◆ Instructions for the task
Which lines of the data contain the string "gerendert"? Copy every one.

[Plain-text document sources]

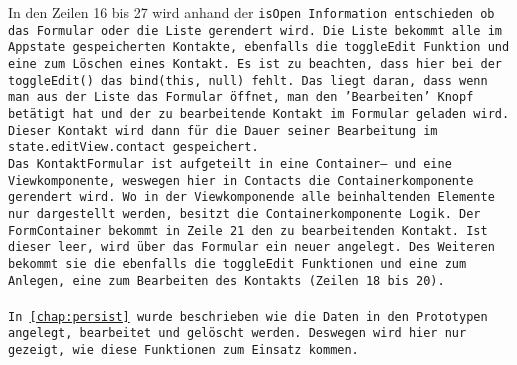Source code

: In den Zeilen 16 bis 27 wird anhand der \tt{isOpen} Information entschieden ob das Formular oder die Liste gerendert wird.
Die Liste bekommt alle im \gls{App}state gespeicherten Kontakte, ebenfalls die \tt{toggleEdit} Funktion und eine zum Löschen eines Kontakt. Es ist zu beachten, dass hier bei der \tt{toggleEdit()} das \tt{bind(this, null)} fehlt. Das liegt daran, dass wenn man aus der Liste das Formular öffnet, man den 'Bearbeiten' Knopf betätigt hat und der zu bearbeitende Kontakt im Formular geladen wird. Dieser Kontakt wird dann für die Dauer seiner Bearbeitung im \tt{state.editView.contact} gespeichert.\\
Das KontaktFormular ist aufgeteilt in eine Container-- und eine Viewkomponente, weswegen hier in \tt{Contacts} die Containerkomponente gerendert wird.
Wo in der Viewkomponende alle beinhaltenden Elemente nur dargestellt werden, besitzt die Containerkomponente Logik.
Der \tt{FormContainer} bekommt in Zeile 21 den zu bearbeitenden Kontakt. Ist dieser leer, wird über das Formular ein neuer angelegt.
Des Weiteren bekommt sie die ebenfalls die \tt{toggleEdit} Funktionen und eine zum Anlegen, eine zum Bearbeiten des Kontakts (Zeilen 18 bis 20).\\\\
In \autoref{chap:persist} wurde beschrieben wie die Daten in den Prototypen angelegt, bearbeitet und gelöscht werden. Deswegen wird hier nur gezeigt, wie diese Funktionen zum Einsatz kommen.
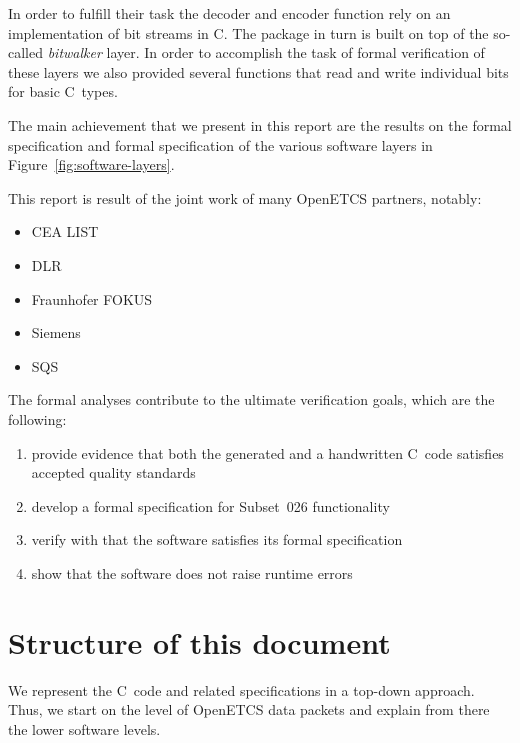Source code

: \FloatBarrier

In order to fulfill their task the decoder and encoder function rely on an
implementation of bit streams in C.
The  package in turn is built on top of the so-called \emph{bitwalker} layer.
In order to accomplish the task of formal verification of these layers 
we also provided several functions that read and write individual bits for basic C~types.

The main achievement that we present in this report are the results
on the formal specification and formal specification of the various software layers 
in Figure~\ref{fig:software-layers}.

This report is result of the joint work of many OpenETCS partners, notably:

\begin{itemize}
\item CEA LIST
\item DLR
\item Fraunhofer FOKUS
\item Siemens
\item SQS
\end{itemize}

The formal analyses contribute to the ultimate verification goals,
which are the following:

\begin{enumerate}
\item provide evidence that both the generated and a handwritten C~code satisfies 
      accepted quality standards
\item develop a formal specification for Subset~026 functionality
\item verify with \framacwp that the software satisfies its formal specification
\item show that the software does not raise runtime errors
\end{enumerate}

\section{Structure of this document}

We represent the C~code and related specifications in a top-down approach.
Thus, we start on the level of OpenETCS data packets and explain from there
the lower software levels.

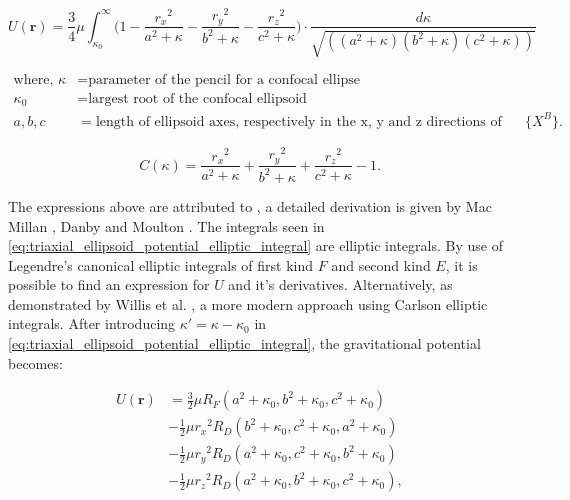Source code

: \begin{equation}
    U(\mathbf{r})=\frac{3}{4}\mu \int_{\kappa_0}^{\infty}\bigg(1-\frac{{r_x}^2}{a^2+\kappa} - \frac{{r_y}^2}{b^2+\kappa} - \frac{{r_z}^2}{c^2+\kappa}\bigg)\cdot{}\frac{d\kappa}{\sqrt{((a^2+\kappa)(b^2+\kappa)(c^2+\kappa))}}
    \label{eq:triaxial_ellipsoid_potential_elliptic_integral}
\end{equation}

\begin{equation*}
    \begin{aligned}
        \textrm{where, }
        \kappa &= \textrm{parameter of the pencil for a confocal ellipse}\\
        \kappa_0 &= \textrm{largest root of the confocal ellipsoid}\\
        a, b, c &= \textrm{length of ellipsoid axes, respectively in the x, y and z directions of the body-fixed frame $\{X^B\}$.}
    \end{aligned}
\end{equation*}

\begin{equation}
    C(\kappa) = \frac{{r_x}^2}{a^2+\kappa} + \frac{{r_y}^2}{b^2+\kappa} + \frac{{r_z}^2}{c^2+\kappa} - 1.
\end{equation}

The expressions above are attributed to \cite{Ivory1809}, a detailed derivation
is given by Mac Millan \cite{MacMillan1958}, Danby \cite{Danby1992} and Moulton
\cite{moulton1970introduction}. The integrals seen in
\autoref{eq:triaxial_ellipsoid_potential_elliptic_integral} are elliptic
integrals. By use of Legendre's canonical elliptic integrals of first kind $F$
and second kind $E$, it is possible to find an expression for $U$ and it's
derivatives. Alternatively, as demonstrated by Willis et al. \cite{Willis2016},
a more modern approach using Carlson elliptic integrals. After introducing
$\kappa'=\kappa-\kappa_0$ in
\autoref{eq:triaxial_ellipsoid_potential_elliptic_integral}, the gravitational
potential becomes:

\begin{equation}
    \begin{aligned}
        U(\mathbf{r}) &= \frac{3}{2}\mu{R_F}(a^2+\kappa_0, b^2 + \kappa_0, c^2 + \kappa_0)\\
        &- \frac{1}{2}\mu{{r_x}^2}R_D(b^2 + \kappa_0, c^2+\kappa_0, a^2+\kappa_0)\\
        &- \frac{1}{2}\mu{{r_y}^2}R_D(a^2 + \kappa_0, c^2+\kappa_0, b^2 + \kappa_0)\\
        &- \frac{1}{2}\mu{{r_z}^2}R_D(a^2 + \kappa_0, b^2 + \kappa_0, c^2 + \kappa_0),
    \end{aligned}
\end{equation}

◆ Solution for this task
: In den Zeilen 16 bis 27 wird anhand der \tt{isOpen} Information entschieden ob das Formular oder die Liste gerendert wird.
Das KontaktFormular ist aufgeteilt in eine Container-- und eine Viewkomponente, weswegen hier in \tt{Contacts} die Containerkomponente gerendert wird.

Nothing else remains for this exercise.